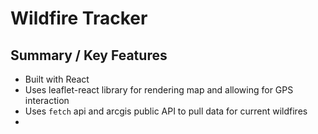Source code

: # Wildfire Tracker

## Summary / Key Features
- Built with React
- Uses leaflet-react library for rendering map and allowing for GPS interaction
- Uses `fetch` api and arcgis public API to pull data for current wildfires
- 
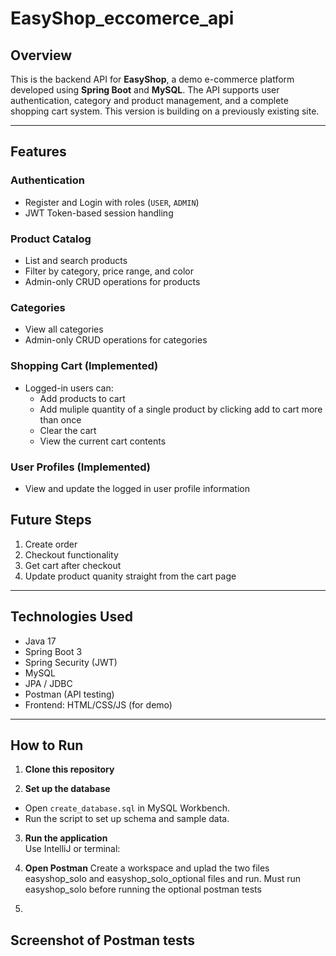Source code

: # EasyShop_eccomerce_api

## Overview

This is the backend API for **EasyShop**, a demo e-commerce platform developed using **Spring Boot** and **MySQL**. The API supports user authentication, category and product management, and a complete shopping cart system. This version is building on a previously existing site.

---

## Features

###  Authentication
- Register and Login with roles (`USER`, `ADMIN`)
- JWT Token-based session handling

### Product Catalog
- List and search products
- Filter by category, price range, and color
- Admin-only CRUD operations for products

### Categories
- View all categories
- Admin-only CRUD operations for categories

###  Shopping Cart (Implemented)
- Logged-in users can:
  - Add products to cart
  - Add muliple quantity of a single product by clicking add to cart more than once
  - Clear the cart
  - View the current cart contents

### User Profiles (Implemented)
- View and update the logged in user profile information

## Future Steps 

1. Create order
2. Checkout functionality 
3. Get cart after checkout
4. Update product quanity straight from the cart page

---

## Technologies Used

- Java 17
- Spring Boot 3
- Spring Security (JWT)
- MySQL
- JPA / JDBC
- Postman (API testing)
- Frontend: HTML/CSS/JS (for demo)

---

## How to Run

1. **Clone this repository**  

2. **Set up the database**  
- Open `create_database.sql` in MySQL Workbench.
- Run the script to set up schema and sample data.

3. **Run the application**  
Use IntelliJ or terminal:

4. **Open Postman**
Create a workspace and uplad the two files easyshop_solo and easyshop_solo_optional files and run.
Must run easyshop_solo before running the optional postman tests

5. 
## Screenshot of Postman tests
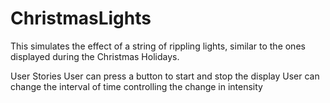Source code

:# ChristmasLights

This simulates the effect of a string of rippling lights, similar to the ones displayed during the Christmas Holidays.

User Stories
 User can press a button to start and stop the display
 User can change the interval of time controlling the change in intensity
 
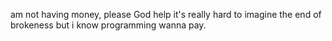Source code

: am not having money, please God help
it's really hard to imagine the end of brokeness but i know programming wanna pay.
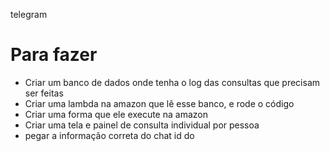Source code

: telegram
# Para fazer
* Criar um banco de dados onde tenha o log das consultas que precisam ser feitas
* Criar uma lambda na amazon que lê esse banco, e rode o código
* Criar uma forma que ele execute na amazon
* Criar uma tela e painel de consulta individual por pessoa
* pegar a informação correta do chat id do 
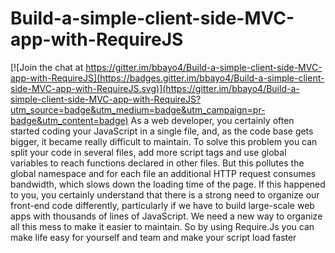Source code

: # Build-a-simple-client-side-MVC-app-with-RequireJS

[![Join the chat at https://gitter.im/bbayo4/Build-a-simple-client-side-MVC-app-with-RequireJS](https://badges.gitter.im/bbayo4/Build-a-simple-client-side-MVC-app-with-RequireJS.svg)](https://gitter.im/bbayo4/Build-a-simple-client-side-MVC-app-with-RequireJS?utm_source=badge&utm_medium=badge&utm_campaign=pr-badge&utm_content=badge)
As a web developer, you certainly often started coding your JavaScript in a single file, and, 
as the code base gets bigger, it became really difficult to maintain. To solve this problem you 
can split your code in several files, add more script tags and use global variables to reach functions 
declared in other files. But this pollutes the global namespace and for each file an additional HTTP request consumes 
bandwidth, which slows down the loading time of the page.  If this happened to you, you certainly understand that there 
is a strong need to organize our front-end code differently, particularly if we have to build large-scale web apps with
thousands of lines of JavaScript. We need a new way to organize all this mess to make it easier to maintain. So by using 
Require.Js you can make life easy for yourself and team and make your script load faster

#####

Work required> The records above must be output exactly, except for the pictures.

Answer space>
Source code

: # Wildfire Tracker

## Summary / Key Features
- Built with React
- Uses leaflet-react library for rendering map and allowing for GPS interaction
- Uses `fetch` api and arcgis public API to pull data for current wildfires
- 
Source code

: # EasyShop_eccomerce_api

## Overview

This is the backend API for **EasyShop**, a demo e-commerce platform developed using **Spring Boot** and **MySQL**. The API supports user authentication, category and product management, and a complete shopping cart system. This version is building on a previously existing site.

---

## Features

###  Authentication
- Register and Login with roles (`USER`, `ADMIN`)
- JWT Token-based session handling

### Product Catalog
- List and search products
- Filter by category, price range, and color
- Admin-only CRUD operations for products

### Categories
- View all categories
- Admin-only CRUD operations for categories

###  Shopping Cart (Implemented)
- Logged-in users can:
  - Add products to cart
  - Add muliple quantity of a single product by clicking add to cart more than once
  - Clear the cart
  - View the current cart contents

### User Profiles (Implemented)
- View and update the logged in user profile information

## Future Steps 

1. Create order
2. Checkout functionality 
3. Get cart after checkout
4. Update product quanity straight from the cart page

---

## Technologies Used

- Java 17
- Spring Boot 3
- Spring Security (JWT)
- MySQL
- JPA / JDBC
- Postman (API testing)
- Frontend: HTML/CSS/JS (for demo)

---

## How to Run

1. **Clone this repository**  

2. **Set up the database**  
- Open `create_database.sql` in MySQL Workbench.
- Run the script to set up schema and sample data.

3. **Run the application**  
Use IntelliJ or terminal:

4. **Open Postman**
Create a workspace and uplad the two files easyshop_solo and easyshop_solo_optional files and run.
Must run easyshop_solo before running the optional postman tests

5. 
## Screenshot of Postman tests
Source code

:# ChristmasLights

This simulates the effect of a string of rippling lights, similar to the ones displayed during the Christmas Holidays.

User Stories
 User can press a button to start and stop the display
 User can change the interval of time controlling the change in intensity
 
Source code

: am not having money, please God help
it's really hard to imagine the end of brokeness but i know programming wanna pay.
Source code

: telegram
# Para fazer
* Criar um banco de dados onde tenha o log das consultas que precisam ser feitas
* Criar uma lambda na amazon que lê esse banco, e rode o código
* Criar uma forma que ele execute na amazon
* Criar uma tela e painel de consulta individual por pessoa
* pegar a informação correta do chat id do 
Source code

: # Build-a-simple-client-side-MVC-app-with-RequireJS

[![Join the chat at https://gitter.im/bbayo4/Build-a-simple-client-side-MVC-app-with-RequireJS](https://badges.gitter.im/bbayo4/Build-a-simple-client-side-MVC-app-with-RequireJS.svg)](https://gitter.im/bbayo4/Build-a-simple-client-side-MVC-app-with-RequireJS?utm_source=badge&utm_medium=badge&utm_campaign=pr-badge&utm_content=badge)
As a web developer, you certainly often started coding your JavaScript in a single file, and, 
as the code base gets bigger, it became really difficult to maintain. To solve this problem you 
can split your code in several files, add more script tags and use global variables to reach functions 
declared in other files. But this pollutes the global namespace and for each file an additional HTTP request consumes 
bandwidth, which slows down the loading time of the page.  If this happened to you, you certainly understand that there 
is a strong need to organize our front-end code differently, particularly if we have to build large-scale web apps with
thousands of lines of JavaScript. We need a new way to organize all this mess to make it easier to maintain. So by using 
Require.Js you can make life easy for yourself and team and make your script load faster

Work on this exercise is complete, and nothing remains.